What you are asked to do: Return the lines of the data below starting at the one holding "maiúsculas e minúsculas.*" and ending at the one holding "A/C Distribution Box**", word for word, leaving every picture out.

== Excerpted data

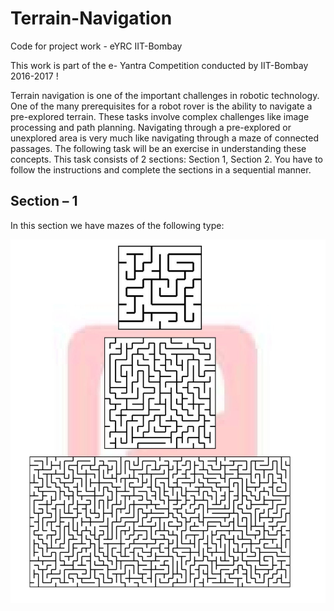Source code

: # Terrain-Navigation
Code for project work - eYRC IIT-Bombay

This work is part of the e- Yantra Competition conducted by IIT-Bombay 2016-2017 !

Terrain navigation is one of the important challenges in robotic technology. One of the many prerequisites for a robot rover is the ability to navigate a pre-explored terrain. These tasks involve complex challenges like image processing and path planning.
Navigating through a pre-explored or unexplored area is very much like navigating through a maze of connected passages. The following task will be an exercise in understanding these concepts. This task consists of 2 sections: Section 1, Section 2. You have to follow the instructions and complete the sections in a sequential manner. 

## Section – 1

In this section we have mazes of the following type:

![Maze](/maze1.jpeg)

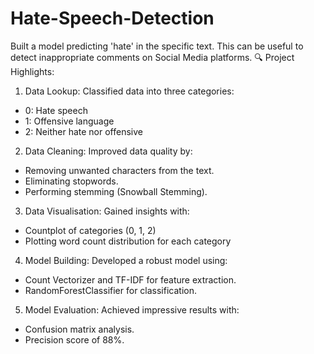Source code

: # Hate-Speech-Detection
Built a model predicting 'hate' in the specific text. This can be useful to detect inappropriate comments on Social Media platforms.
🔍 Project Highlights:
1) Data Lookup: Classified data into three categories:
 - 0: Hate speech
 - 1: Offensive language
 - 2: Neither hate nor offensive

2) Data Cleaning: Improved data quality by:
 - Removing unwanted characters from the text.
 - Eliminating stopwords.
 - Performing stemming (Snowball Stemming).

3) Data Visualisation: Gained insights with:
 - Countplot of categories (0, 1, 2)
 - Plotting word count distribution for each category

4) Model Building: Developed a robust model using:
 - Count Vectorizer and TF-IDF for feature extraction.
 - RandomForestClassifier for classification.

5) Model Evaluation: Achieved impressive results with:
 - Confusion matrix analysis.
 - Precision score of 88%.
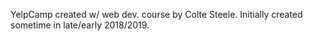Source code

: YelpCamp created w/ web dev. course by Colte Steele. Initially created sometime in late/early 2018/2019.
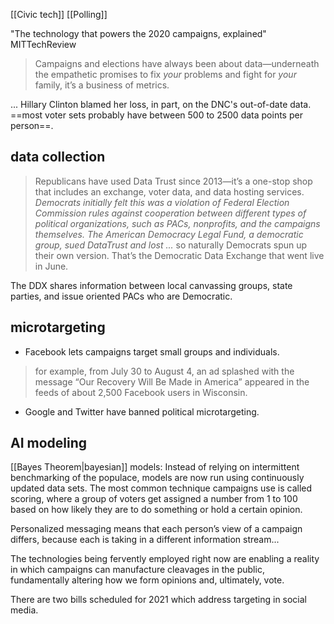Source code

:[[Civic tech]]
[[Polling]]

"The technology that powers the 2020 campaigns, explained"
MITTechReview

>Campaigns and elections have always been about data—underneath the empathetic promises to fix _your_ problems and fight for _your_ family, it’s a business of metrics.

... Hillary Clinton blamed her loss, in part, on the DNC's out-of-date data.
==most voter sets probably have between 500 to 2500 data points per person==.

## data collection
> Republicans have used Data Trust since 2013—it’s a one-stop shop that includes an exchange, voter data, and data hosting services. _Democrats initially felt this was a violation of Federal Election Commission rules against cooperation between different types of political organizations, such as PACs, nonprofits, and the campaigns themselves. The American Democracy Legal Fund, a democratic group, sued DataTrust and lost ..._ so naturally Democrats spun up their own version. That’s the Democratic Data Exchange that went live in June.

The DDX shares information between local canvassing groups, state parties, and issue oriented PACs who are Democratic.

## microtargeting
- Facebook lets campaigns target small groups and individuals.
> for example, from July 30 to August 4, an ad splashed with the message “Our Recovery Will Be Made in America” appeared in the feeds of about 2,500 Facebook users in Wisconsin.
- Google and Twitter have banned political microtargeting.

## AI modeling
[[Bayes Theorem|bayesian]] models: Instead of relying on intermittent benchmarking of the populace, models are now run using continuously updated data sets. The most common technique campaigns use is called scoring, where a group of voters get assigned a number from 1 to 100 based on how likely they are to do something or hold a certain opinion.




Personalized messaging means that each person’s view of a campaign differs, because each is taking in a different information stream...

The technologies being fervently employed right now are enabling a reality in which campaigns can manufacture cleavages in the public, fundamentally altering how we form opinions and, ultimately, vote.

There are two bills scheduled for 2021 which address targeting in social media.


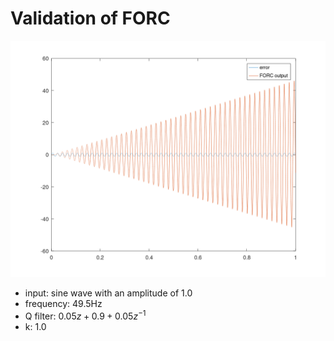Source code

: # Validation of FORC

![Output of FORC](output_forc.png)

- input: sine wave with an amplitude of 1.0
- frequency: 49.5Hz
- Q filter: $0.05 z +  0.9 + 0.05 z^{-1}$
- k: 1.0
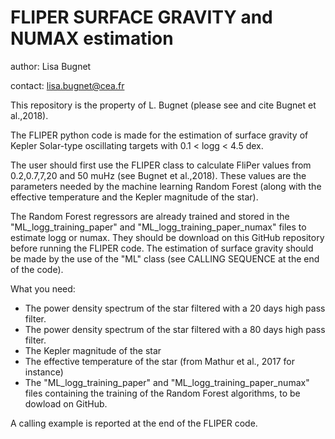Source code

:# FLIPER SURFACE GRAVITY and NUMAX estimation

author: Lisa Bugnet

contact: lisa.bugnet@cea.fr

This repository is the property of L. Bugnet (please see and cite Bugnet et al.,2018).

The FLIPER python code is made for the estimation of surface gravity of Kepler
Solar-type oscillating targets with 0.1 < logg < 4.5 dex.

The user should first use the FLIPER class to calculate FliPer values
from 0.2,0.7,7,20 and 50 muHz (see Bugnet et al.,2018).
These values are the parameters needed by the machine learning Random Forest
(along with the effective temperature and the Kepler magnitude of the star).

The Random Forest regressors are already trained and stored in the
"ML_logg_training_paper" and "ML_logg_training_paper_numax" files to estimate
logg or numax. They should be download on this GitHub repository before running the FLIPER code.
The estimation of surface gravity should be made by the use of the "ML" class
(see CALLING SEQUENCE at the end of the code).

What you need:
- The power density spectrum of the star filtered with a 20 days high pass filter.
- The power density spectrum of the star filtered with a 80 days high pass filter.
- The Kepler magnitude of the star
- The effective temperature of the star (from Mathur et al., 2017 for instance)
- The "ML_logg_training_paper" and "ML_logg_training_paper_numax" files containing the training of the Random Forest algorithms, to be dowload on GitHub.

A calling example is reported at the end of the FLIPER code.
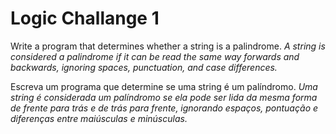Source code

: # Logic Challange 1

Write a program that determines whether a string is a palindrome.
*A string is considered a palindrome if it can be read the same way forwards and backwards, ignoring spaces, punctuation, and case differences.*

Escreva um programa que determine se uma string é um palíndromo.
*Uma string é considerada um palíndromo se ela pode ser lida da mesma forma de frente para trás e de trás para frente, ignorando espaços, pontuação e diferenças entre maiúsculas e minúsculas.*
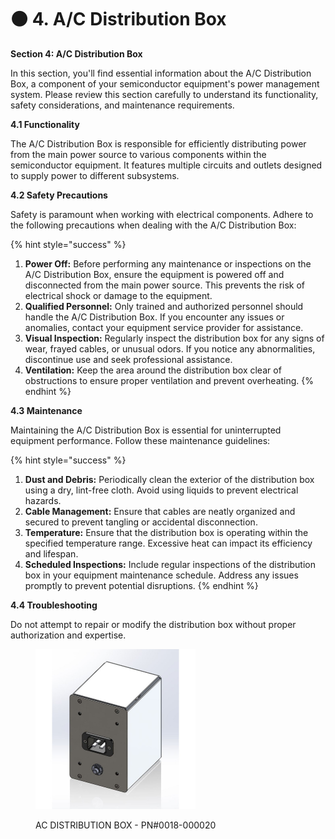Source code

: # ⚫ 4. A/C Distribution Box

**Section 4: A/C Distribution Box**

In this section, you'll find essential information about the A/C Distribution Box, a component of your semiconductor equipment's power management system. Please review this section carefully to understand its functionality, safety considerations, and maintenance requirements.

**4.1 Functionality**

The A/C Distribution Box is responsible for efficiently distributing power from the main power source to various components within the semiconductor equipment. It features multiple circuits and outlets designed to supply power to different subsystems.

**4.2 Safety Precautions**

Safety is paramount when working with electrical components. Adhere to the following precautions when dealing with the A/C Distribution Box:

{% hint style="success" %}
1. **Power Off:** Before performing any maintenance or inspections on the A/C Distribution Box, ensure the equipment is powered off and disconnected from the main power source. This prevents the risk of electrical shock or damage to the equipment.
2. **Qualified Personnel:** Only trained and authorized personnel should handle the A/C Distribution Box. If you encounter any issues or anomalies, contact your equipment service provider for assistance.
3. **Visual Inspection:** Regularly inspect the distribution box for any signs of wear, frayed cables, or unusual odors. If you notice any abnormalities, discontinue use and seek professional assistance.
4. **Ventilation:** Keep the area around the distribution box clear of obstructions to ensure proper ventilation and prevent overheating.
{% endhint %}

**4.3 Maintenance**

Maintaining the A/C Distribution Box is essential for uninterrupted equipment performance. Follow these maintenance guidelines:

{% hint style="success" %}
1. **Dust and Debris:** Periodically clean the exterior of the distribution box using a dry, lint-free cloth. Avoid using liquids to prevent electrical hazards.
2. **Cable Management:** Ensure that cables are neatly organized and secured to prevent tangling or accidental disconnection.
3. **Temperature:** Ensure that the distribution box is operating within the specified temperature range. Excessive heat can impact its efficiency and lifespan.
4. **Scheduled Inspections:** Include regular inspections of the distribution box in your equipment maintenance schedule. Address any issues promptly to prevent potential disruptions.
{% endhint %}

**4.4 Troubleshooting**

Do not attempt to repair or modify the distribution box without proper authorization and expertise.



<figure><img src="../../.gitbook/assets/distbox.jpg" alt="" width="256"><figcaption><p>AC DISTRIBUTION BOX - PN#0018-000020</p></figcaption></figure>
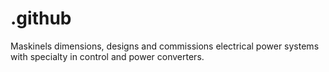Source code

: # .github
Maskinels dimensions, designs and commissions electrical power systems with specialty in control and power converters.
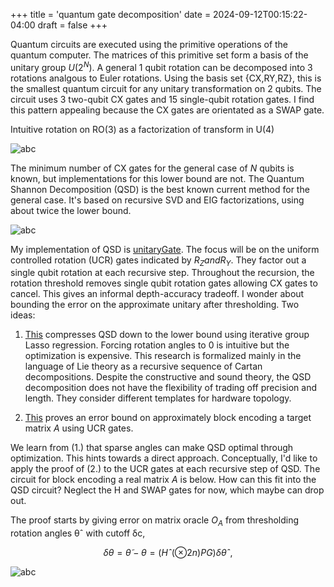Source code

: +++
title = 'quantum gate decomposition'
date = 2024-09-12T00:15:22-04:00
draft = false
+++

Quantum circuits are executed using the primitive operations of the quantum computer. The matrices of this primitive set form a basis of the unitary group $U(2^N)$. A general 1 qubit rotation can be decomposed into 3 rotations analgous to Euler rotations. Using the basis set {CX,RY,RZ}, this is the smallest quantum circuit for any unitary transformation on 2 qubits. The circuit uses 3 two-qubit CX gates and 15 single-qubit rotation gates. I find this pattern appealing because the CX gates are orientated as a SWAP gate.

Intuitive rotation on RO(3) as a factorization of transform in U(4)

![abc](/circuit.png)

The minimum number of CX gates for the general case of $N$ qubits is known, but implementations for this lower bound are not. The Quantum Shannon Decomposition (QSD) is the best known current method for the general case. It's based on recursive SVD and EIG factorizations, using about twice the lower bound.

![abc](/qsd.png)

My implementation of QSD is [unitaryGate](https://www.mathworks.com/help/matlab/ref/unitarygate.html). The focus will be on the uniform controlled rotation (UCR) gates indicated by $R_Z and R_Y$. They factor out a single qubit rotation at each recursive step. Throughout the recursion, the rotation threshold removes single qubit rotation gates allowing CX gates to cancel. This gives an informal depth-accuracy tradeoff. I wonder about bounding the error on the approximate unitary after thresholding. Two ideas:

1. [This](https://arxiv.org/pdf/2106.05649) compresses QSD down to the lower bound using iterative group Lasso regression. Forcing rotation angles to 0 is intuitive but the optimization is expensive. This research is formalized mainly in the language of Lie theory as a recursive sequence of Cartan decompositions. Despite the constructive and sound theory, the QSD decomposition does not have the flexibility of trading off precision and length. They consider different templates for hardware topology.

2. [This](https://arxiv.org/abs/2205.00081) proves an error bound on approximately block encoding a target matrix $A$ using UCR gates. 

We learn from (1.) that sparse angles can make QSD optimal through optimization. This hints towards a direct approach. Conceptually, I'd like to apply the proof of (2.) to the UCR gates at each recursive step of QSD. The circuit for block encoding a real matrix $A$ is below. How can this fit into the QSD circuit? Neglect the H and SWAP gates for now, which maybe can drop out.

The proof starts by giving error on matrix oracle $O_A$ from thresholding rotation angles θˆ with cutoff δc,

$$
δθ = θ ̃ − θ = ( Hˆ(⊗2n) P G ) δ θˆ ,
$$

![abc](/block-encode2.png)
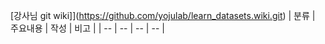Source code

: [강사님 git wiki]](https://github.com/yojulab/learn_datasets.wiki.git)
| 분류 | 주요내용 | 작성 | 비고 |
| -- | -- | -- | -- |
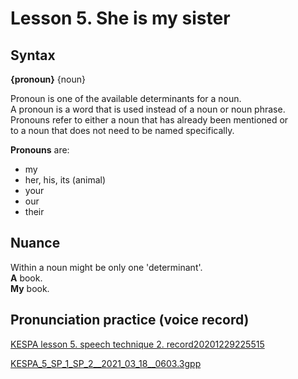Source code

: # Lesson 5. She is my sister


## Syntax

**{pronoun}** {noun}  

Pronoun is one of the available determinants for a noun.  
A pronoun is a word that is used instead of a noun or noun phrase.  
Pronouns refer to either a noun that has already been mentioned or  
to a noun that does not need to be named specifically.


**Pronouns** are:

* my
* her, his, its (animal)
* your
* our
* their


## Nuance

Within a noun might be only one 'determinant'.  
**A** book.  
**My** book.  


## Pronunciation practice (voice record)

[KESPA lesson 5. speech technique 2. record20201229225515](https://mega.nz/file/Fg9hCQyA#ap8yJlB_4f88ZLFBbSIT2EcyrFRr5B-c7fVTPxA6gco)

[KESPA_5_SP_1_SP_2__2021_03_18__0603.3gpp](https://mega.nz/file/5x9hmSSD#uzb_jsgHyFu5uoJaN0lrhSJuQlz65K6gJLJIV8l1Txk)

====

The answer:
*Uma string é considerada um palíndromo se ela pode ser lida da mesma forma de frente para trás e de trás para frente, ignorando espaços, pontuação e diferenças entre maiúsculas e minúsculas.*
Source code

: # ⚫ 4. A/C Distribution Box

**Section 4: A/C Distribution Box**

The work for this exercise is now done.